Return the listing below character for character.
◇ ◇ ◇ ◇ ◇ ◇ ◇
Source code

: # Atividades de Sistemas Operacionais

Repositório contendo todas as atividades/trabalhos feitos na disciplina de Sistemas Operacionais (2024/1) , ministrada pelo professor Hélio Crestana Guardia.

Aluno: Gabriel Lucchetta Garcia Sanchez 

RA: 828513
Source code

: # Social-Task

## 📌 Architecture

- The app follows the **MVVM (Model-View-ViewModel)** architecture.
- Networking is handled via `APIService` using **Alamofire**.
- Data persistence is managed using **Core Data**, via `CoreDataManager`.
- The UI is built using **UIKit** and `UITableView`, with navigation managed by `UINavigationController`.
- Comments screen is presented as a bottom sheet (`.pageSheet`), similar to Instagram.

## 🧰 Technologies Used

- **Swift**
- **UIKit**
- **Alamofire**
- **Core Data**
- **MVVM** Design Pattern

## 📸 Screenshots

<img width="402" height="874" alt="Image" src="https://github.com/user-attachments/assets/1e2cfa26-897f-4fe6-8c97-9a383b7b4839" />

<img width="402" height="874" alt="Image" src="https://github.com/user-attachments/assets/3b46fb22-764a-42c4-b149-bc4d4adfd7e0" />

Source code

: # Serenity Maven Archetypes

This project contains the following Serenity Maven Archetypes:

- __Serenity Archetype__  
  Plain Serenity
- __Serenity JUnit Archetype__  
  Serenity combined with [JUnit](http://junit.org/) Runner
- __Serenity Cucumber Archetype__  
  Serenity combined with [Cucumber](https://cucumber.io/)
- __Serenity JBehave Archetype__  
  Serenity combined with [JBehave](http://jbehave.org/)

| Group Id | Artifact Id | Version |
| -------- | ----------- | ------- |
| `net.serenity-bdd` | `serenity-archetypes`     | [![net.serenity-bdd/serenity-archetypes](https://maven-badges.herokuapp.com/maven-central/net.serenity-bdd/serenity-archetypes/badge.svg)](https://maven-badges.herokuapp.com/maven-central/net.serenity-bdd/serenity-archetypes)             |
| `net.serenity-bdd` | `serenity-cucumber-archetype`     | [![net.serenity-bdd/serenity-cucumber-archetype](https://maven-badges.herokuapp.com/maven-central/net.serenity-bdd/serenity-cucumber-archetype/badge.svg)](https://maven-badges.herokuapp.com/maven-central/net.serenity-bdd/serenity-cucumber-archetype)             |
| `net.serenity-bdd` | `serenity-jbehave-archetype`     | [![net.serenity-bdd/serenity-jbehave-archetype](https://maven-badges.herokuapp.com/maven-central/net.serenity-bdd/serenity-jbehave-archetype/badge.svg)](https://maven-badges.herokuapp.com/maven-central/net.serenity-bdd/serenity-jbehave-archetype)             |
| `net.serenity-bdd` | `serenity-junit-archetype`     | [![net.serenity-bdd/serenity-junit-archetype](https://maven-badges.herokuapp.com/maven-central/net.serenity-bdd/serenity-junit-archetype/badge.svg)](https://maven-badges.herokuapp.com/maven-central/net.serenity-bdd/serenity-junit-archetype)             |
◇ ◇ ◇ ◇ ◇ ◇ ◇
SOLVED EXERCISE
Source code

: # Atividades de Sistemas Operacionais

Repositório contendo todas as atividades/trabalhos feitos na disciplina de Sistemas Operacionais (2024/1) , ministrada pelo professor Hélio Crestana Guardia.

Aluno: Gabriel Lucchetta Garcia Sanchez 

RA: 828513
Source code

: # Social-Task

## 📌 Architecture

- The app follows the **MVVM (Model-View-ViewModel)** architecture.
- Networking is handled via `APIService` using **Alamofire**.
- Data persistence is managed using **Core Data**, via `CoreDataManager`.
- The UI is built using **UIKit** and `UITableView`, with navigation managed by `UINavigationController`.
- Comments screen is presented as a bottom sheet (`.pageSheet`), similar to Instagram.

## 🧰 Technologies Used

- **Swift**
- **UIKit**
- **Alamofire**
- **Core Data**
- **MVVM** Design Pattern

## 📸 Screenshots

<img width="402" height="874" alt="Image" src="https://github.com/user-attachments/assets/1e2cfa26-897f-4fe6-8c97-9a383b7b4839" />

<img width="402" height="874" alt="Image" src="https://github.com/user-attachments/assets/3b46fb22-764a-42c4-b149-bc4d4adfd7e0" />

Source code

: # Serenity Maven Archetypes

This project contains the following Serenity Maven Archetypes:

- __Serenity Archetype__  
  Plain Serenity
- __Serenity JUnit Archetype__  
  Serenity combined with [JUnit](http://junit.org/) Runner
- __Serenity Cucumber Archetype__  
  Serenity combined with [Cucumber](https://cucumber.io/)
- __Serenity JBehave Archetype__  
  Serenity combined with [JBehave](http://jbehave.org/)

| Group Id | Artifact Id | Version |
| -------- | ----------- | ------- |
| `net.serenity-bdd` | `serenity-archetypes`     | [![net.serenity-bdd/serenity-archetypes](https://maven-badges.herokuapp.com/maven-central/net.serenity-bdd/serenity-archetypes/badge.svg)](https://maven-badges.herokuapp.com/maven-central/net.serenity-bdd/serenity-archetypes)             |
| `net.serenity-bdd` | `serenity-cucumber-archetype`     | [![net.serenity-bdd/serenity-cucumber-archetype](https://maven-badges.herokuapp.com/maven-central/net.serenity-bdd/serenity-cucumber-archetype/badge.svg)](https://maven-badges.herokuapp.com/maven-central/net.serenity-bdd/serenity-cucumber-archetype)             |
| `net.serenity-bdd` | `serenity-jbehave-archetype`     | [![net.serenity-bdd/serenity-jbehave-archetype](https://maven-badges.herokuapp.com/maven-central/net.serenity-bdd/serenity-jbehave-archetype/badge.svg)](https://maven-badges.herokuapp.com/maven-central/net.serenity-bdd/serenity-jbehave-archetype)             |
| `net.serenity-bdd` | `serenity-junit-archetype`     | [![net.serenity-bdd/serenity-junit-archetype](https://maven-badges.herokuapp.com/maven-central/net.serenity-bdd/serenity-junit-archetype/badge.svg)](https://maven-badges.herokuapp.com/maven-central/net.serenity-bdd/serenity-junit-archetype)             |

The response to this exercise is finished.